Zimbabwe's ruling ZANU-PF party has rejected demands by the leader of the opposition for the immediate release of opposition activists. Morgan Tsvangirai, leader of the main opposition Movement for Democratic Change, is demanding the immediate release of all opposition and civic activists before he agrees to the full implementation of the recently signed power sharing agreement. This comes ahead of a possible meeting early next week between Tsvangirai and President Robert Mugabe. The meeting is a last-ditch effort by the opposition leader to revive the stalled power-sharing agreement that was supposed to lead to the formation of a unity government. Political analyst Glen Mpani tells reporter Peter Clottey that the opposition is within its rights to ask for release of the detainees.

"The demands of Morgan Tsvangirai are in line with what every progressive Zimbabwean is thinking of right now because the charges that the ZANU-PF government has leveled against the MDC activists and the civil society's Jestina Mokoko, who has been arrested, are not new. ZANU-PF has got a history of trumping up charges, creating stories of people plotting coups to overthrow the government as a way of weakening the opposition," Mpani noted.

He said both the African Union and the Southern African Development Community (SADC) have paid little heed to distress calls of repression allegedly committed by the ruling ZANU-PF government.

"These allegations have been dismissed by SADC, and they have been dismissed externally. And I think for these activists to be continued being detained by ZANU-PF while ZANU-PF is claiming that it is willing to talk to the MDC is in itself pretentious. So for Morgan to demand for the immediate and unconditional release of the activists is one condition that ZANU-PF has to be able to deal with as a sign of showing how sincere they are about the power-sharing agreement," he said.

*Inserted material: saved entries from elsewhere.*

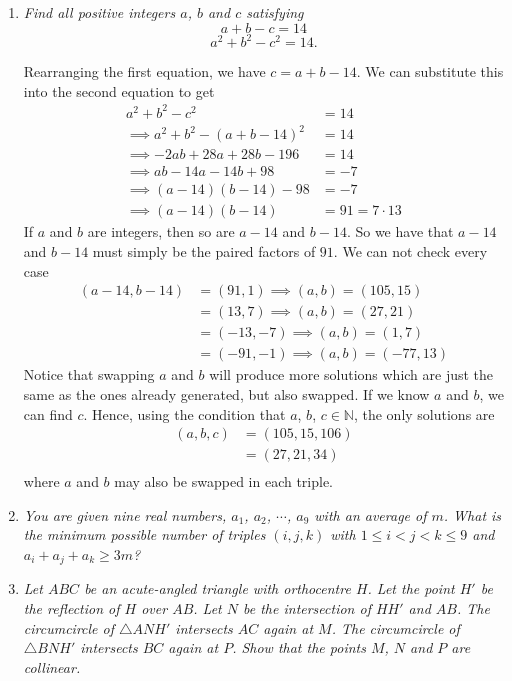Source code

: \documentclass{article}
\begin{document}
\begin{enumerate}[1.]
\item %
{\itshape Find all positive integers $a$, $b$ and $c$ satisfying 
$$a + b - c = 14$$
$$a^2 + b^2 - c^2 = 14.$$}

Rearranging the first equation, we have $c = a + b - 14$. We can substitute this into the second equation to get 
\begin{align*}
  a^2 + b^2 - c^2 &= 14 \\
  \implies a^2 + b^2 - (a + b - 14)^2 &= 14 \\
  \implies -2ab + 28a + 28b - 196 &= 14 \\
  \implies ab - 14a - 14 b + 98 &= -7 \\
  \implies (a - 14)(b - 14) - 98 &= -7 \\
  \implies (a - 14)(b - 14) &= 91 = 7 \cdot 13
\end{align*}
If $a$ and $b$ are integers, then so are $a - 14$ and $b - 14$. So we have that $a - 14$ and $b - 14$ must simply be the paired factors of $91$. We can not check every case 
\begin{align*}
  (a - 14, b - 14) &= (91, 1) \implies (a, b) = (105, 15) \\
  &= (13, 7) \implies (a, b) = (27, 21) \\
  &= (-13, -7) \implies (a, b) = (1, 7) \\
  &= (-91, -1) \implies (a, b) = (-77, 13)
\end{align*}
Notice that swapping $a$ and $b$ will produce more solutions which are just the same as the ones already generated, but also swapped. If we know $a$ and $b$, we can find $c$. Hence, using the condition that $a$, $b$, $c \in \mathbb{N}$, the only solutions are
\begin{align*}
  (a, b, c) &= (105, 15, 106) \\
  &= (27, 21, 34) \\
\end{align*}
where $a$ and $b$ may also be swapped in each triple.

\item %
{\itshape You are given nine real numbers, $a_1$, $a_2$, $\cdots$, $a_9$ with an average of $m$. What is the minimum possible number of triples $(i, j, k)$ with $1 \le i < j < k \le 9$ and $a_i + a_j + a_k \ge 3m$?}


\item %
{\itshape Let $ABC$ be an acute-angled triangle with orthocentre $H$. Let the point $H'$ be the reflection of $H$ over $AB$. Let $N$ be the intersection of $HH'$ and $AB$. The circumcircle of $\triangle ANH'$ intersects $AC$ again at $M$. The circumcircle of $\triangle BNH'$ intersects $BC$ again at $P$. Show that the points $M$, $N$ and $P$ are collinear.}


\end{enumerate}
\end{document}
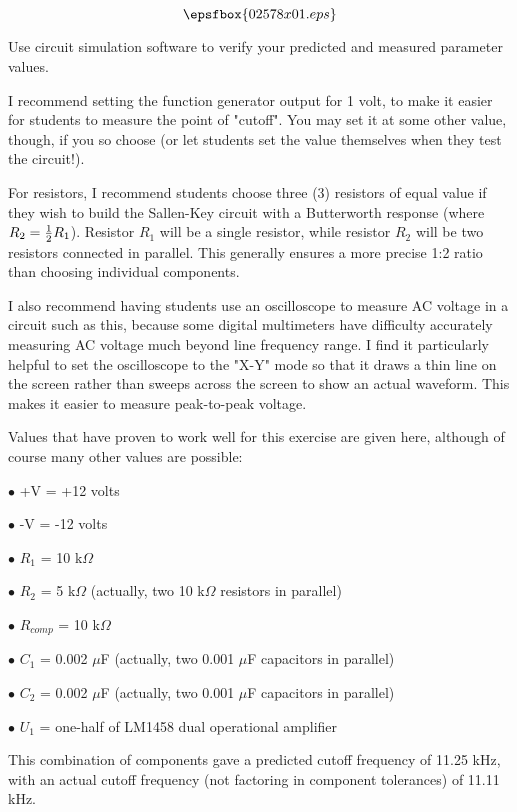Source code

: 

$$\epsfbox{02578x01.eps}$$

\vfil \eject






Use circuit simulation software to verify your predicted and measured parameter values.







I recommend setting the function generator output for 1 volt, to make it easier for students to measure the point of "cutoff".  You may set it at some other value, though, if you so choose (or let students set the value themselves when they test the circuit!).

For resistors, I recommend students choose three (3) resistors of equal value if they wish to build the Sallen-Key circuit with a Butterworth response (where $R_2 = {1 \over 2} R_1$).  Resistor $R_1$ will be a single resistor, while resistor $R_2$ will be two resistors connected in parallel.  This generally ensures a more precise 1:2 ratio than choosing individual components.

I also recommend having students use an oscilloscope to measure AC voltage in a circuit such as this, because some digital multimeters have difficulty accurately measuring AC voltage much beyond line frequency range.  I find it particularly helpful to set the oscilloscope to the "X-Y" mode so that it draws a thin line on the screen rather than sweeps across the screen to show an actual waveform.  This makes it easier to measure peak-to-peak voltage.

Values that have proven to work well for this exercise are given here, although of course many other values are possible:

\medskip
\goodbreak
\item{$\bullet$} +V = +12 volts
\item{$\bullet$} -V = -12 volts
\item{$\bullet$} $R_1$ = 10 k$\Omega$
\item{$\bullet$} $R_2$ = 5 k$\Omega$ (actually, two 10 k$\Omega$ resistors in parallel)
\item{$\bullet$} $R_{comp}$ = 10 k$\Omega$
\item{$\bullet$} $C_1$ = 0.002 $\mu$F (actually, two 0.001 $\mu$F capacitors in parallel)
\item{$\bullet$} $C_2$ = 0.002 $\mu$F (actually, two 0.001 $\mu$F capacitors in parallel)
\item{$\bullet$} $U_1$ = one-half of LM1458 dual operational amplifier
\medskip

This combination of components gave a predicted cutoff frequency of 11.25 kHz, with an actual cutoff frequency (not factoring in component tolerances) of 11.11 kHz.




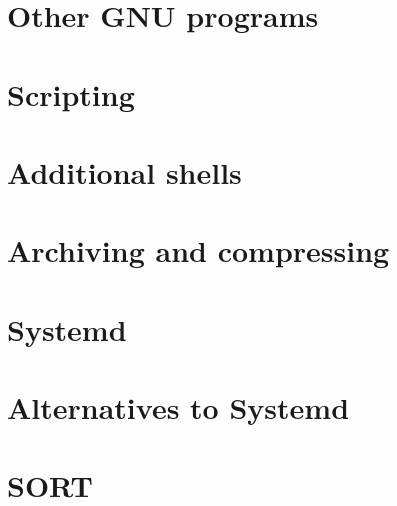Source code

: \documentclass[oneside]{book}
\begin{document}
\part{Other GNU programs}






\part{Scripting}


\part{Additional shells}





\part{Archiving and compressing}




\part{Systemd}


\part{Alternatives to Systemd}


\part{SORT}

\end{document}
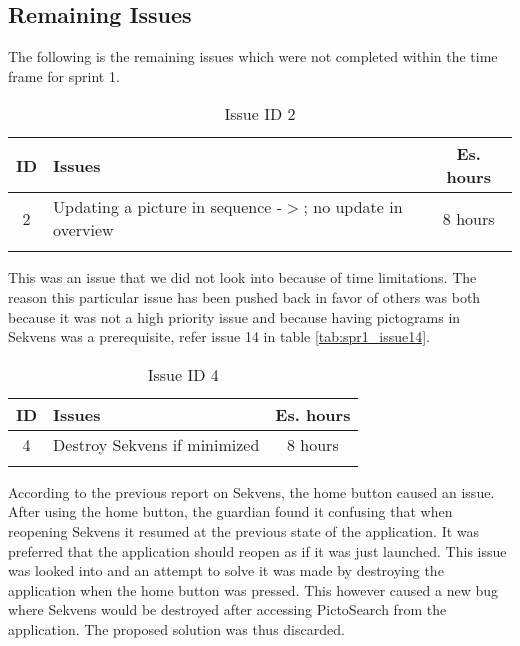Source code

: \subsection{Remaining Issues}\label{subsec:remain_issues}
The following is the remaining issues which were not completed within the time frame for sprint 1.

\begin{longtable} { | c | p{12cm} | c | } 
\hline
	ID 	&	Issues	&		 Es. hours \\\hline
	2	&	Updating a picture in sequence -$>$; no update in overview	&	8 hours	\\\hline
	\caption{Issue ID 2}
\label{tab:spr1_overviewupdate}
\end{longtable}
This was an issue that we did not look into because of time limitations. The reason this particular issue has been pushed back in favor of others was both because it was not a high priority issue and because having pictograms in Sekvens was a prerequisite, refer issue 14 in table \ref{tab:spr1_issue14}. 

\begin{longtable} { | c | p{12cm} | c | } 
\hline
	ID 	&	Issues	&		 Es. hours \\\hline
	4	&	Destroy Sekvens if minimized 	&	8 hours	\\\hline
	\caption{Issue ID 4}
\label{tab:spr1_homebtndestroy}
\end{longtable}

According to the previous report on Sekvens\citep{Zebra}, the home button caused an issue. After using the home button, the guardian found it confusing that when reopening Sekvens it resumed at the previous state of the application. It was preferred that the application should reopen as if it was just launched. This issue was looked into and an attempt to solve it was made by destroying the application when the home button was pressed. This however caused a new bug where Sekvens would be destroyed after accessing PictoSearch from the application. The proposed solution was thus discarded.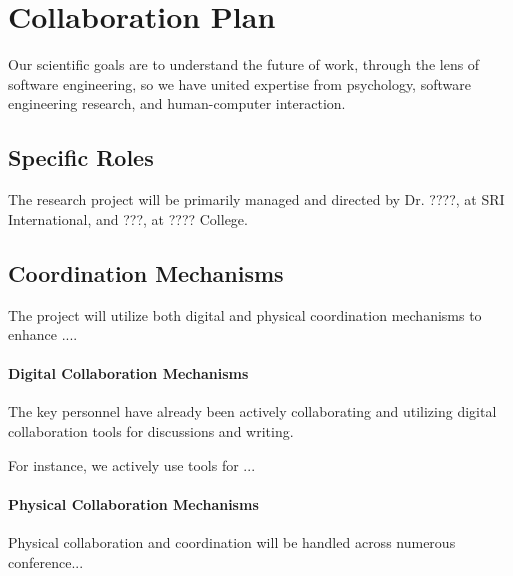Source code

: 

\section*{Collaboration Plan} %
\label{sec:collaborationPlan}

Our scientific goals are to understand the future of work, through the
lens of software engineering, so we have united expertise from psychology, software
engineering research, and human-computer interaction.

\subsection*{Specific Roles}
The research project will be primarily managed and directed by Dr. ????, at SRI
International, and ???, at ???? College.

\subsection*{Coordination Mechanisms}
The project will utilize both digital and physical coordination mechanisms to enhance ....

\paragraph{Digital Collaboration Mechanisms}

The key personnel have already been actively collaborating and utilizing digital
collaboration tools for discussions and writing.

For instance, we actively use tools for ...

\paragraph{Physical Collaboration Mechanisms}
Physical collaboration and coordination will be handled across numerous conference...

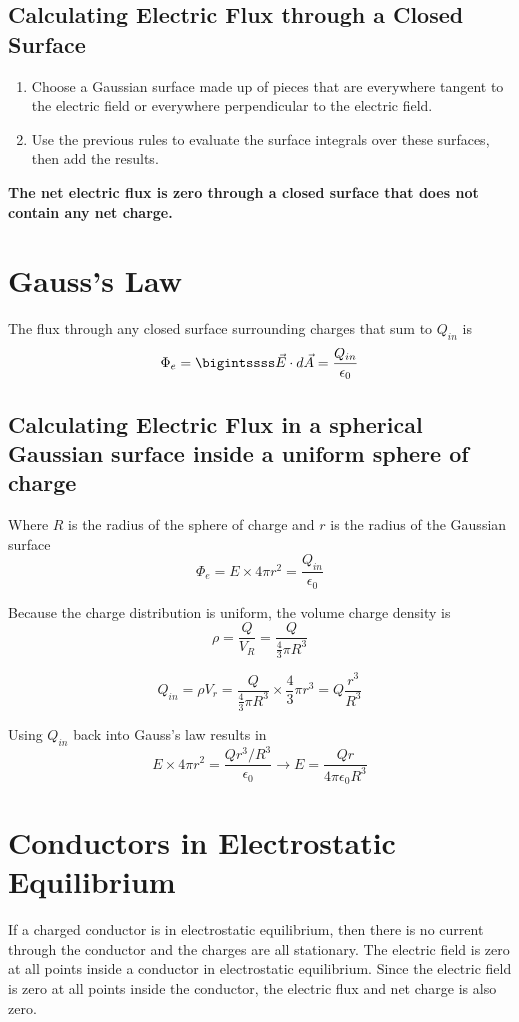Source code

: \documentclass{article}
\begin{document}
\subsection*{Calculating Electric Flux through a Closed Surface}
\begin{enumerate}
    \item Choose a Gaussian surface made up of pieces that are everywhere tangent to the electric
    field or everywhere perpendicular to the electric field.
    \item Use the previous rules to evaluate the surface integrals over these surfaces, then add
    the results.
\end{enumerate}
\textbf{The net electric flux is zero through a closed surface that does not contain any net
charge.}

\section*{Gauss's Law}
The flux through any closed surface surrounding charges that sum to $Q_{in}$ is
\[\Phi_e = \bigintssss \vec{E}\cdot d\vec{A} = \frac{Q_{in}}{\epsilon_0}\]

\subsection*{Calculating Electric Flux in a spherical Gaussian surface inside a uniform sphere of
charge}
Where $R$ is the radius of the sphere of charge and $r$ is the radius of the Gaussian surface
\[\Phi_e = E\times 4\pi r^2 = \frac{Q_{in}}{\epsilon_0}\]

Because the charge distribution is uniform, the volume charge density is
\[\rho = \frac{Q}{V_R} = \frac{Q}{\frac{4}{3}\pi R^3}\]

\[Q_{in} = \rho V_r=\frac{Q}{\frac{4}{3}\pi R^3}\times\frac{4}{3}\pi r^3=Q\frac{r^3}{R^3}\]

Using $Q_{in}$ back into Gauss's law results in
\[E\times 4\pi r^2 = \frac{Qr^3 / R^3}{\epsilon_0}\rightarrow E=\frac{Qr}{4\pi\epsilon_0 R^3}\]

\section*{Conductors in Electrostatic Equilibrium}
If a charged conductor is in electrostatic equilibrium, then there is no current through the
conductor and the charges are all stationary. The electric field is zero at all points inside a
conductor in electrostatic equilibrium. Since the electric field is zero at all points inside the
conductor, the electric flux and net charge is also zero.\newline
\end{document}
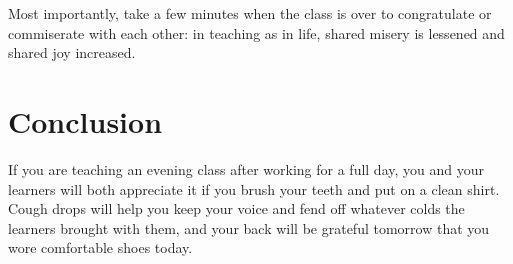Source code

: \documentclass[10pt,letterpaper]{article}
\begin{document}
Most importantly,
take a few minutes when the class is over to congratulate or commiserate with each other:
in teaching as in life,
shared misery is lessened and shared joy increased.

\section*{Conclusion}

If you are teaching an evening class after working for a full day,
you and your learners will both appreciate it if you brush your teeth and put on a clean shirt.
Cough drops will help you keep your voice
and fend off whatever colds the learners brought with them,
and your back will be grateful tomorrow that you wore comfortable shoes today.


\end{document}
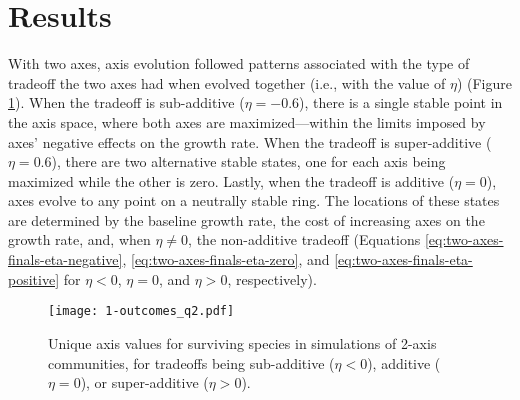 \section*{Results}


With two axes, axis evolution followed patterns associated with the type 
of tradeoff the two axes had when evolved together
(i.e., with the value of $\eta$)
(Figure \ref{fig:two-axis-outcomes}).
When the tradeoff is sub-additive ($\eta = -0.6$), there is a single
stable point in the axis space, where both axes are
maximized---within the limits imposed by axes' negative effects on 
the growth rate.
When the tradeoff is super-additive ($\eta = 0.6$), there are two
alternative stable states, one for each axis being maximized while the 
other is zero.
Lastly, when the tradeoff is additive ($\eta = 0$), axes
evolve to any point on a neutrally stable ring.
The locations of these states are determined by 
the baseline growth rate, 
the cost of increasing axes on the growth rate,
and, when $\eta \ne 0$, the non-additive tradeoff
(Equations \ref{eq:two-axes-finals-eta-negative},
\ref{eq:two-axes-finals-eta-zero}, and 
\ref{eq:two-axes-finals-eta-positive} for 
$\eta < 0$, $\eta = 0$, and $\eta > 0$, respectively).

\begin{figure}[ht!]
\centering
\texttt{[image: 1-outcomes\_q2.pdf]}
\caption{Unique axis values for surviving species in simulations of 2-axis communities,
    for tradeoffs being sub-additive ($\eta < 0$), additive ($\eta = 0$), or 
    super-additive ($\eta > 0$).}
\label{fig:two-axis-outcomes}
\end{figure}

Mpani said the bone of contention in the current impasse can be easily resolved by ZANU-PF fully implementing the agreement.

"The ball is in the court of ZANU-PF. If you look at the current agreement and to what they have so far agreed on, we see that the balance of distribution is skewed in favor of ZANU-PF… the ball is in the court of the ZANU-PF to either accept or not to accept the concerns of the opposition MDC," Mpani pointed out.

He said the only way the impasse would be surmounted is when ZANU-PF meets MDC concerns and agrees fully to implement the agreement.

"Any opportunity for negotiation should be viewed as an opportunity where the deadlock can be broken. But the deadlock can only be worked through if ZANU-PF accepts that the MDC is an equal partner, and the MDC is not being coerced or been trampled upon by the ruling party. And I think if that approach is taken, then a solution can be found," he said.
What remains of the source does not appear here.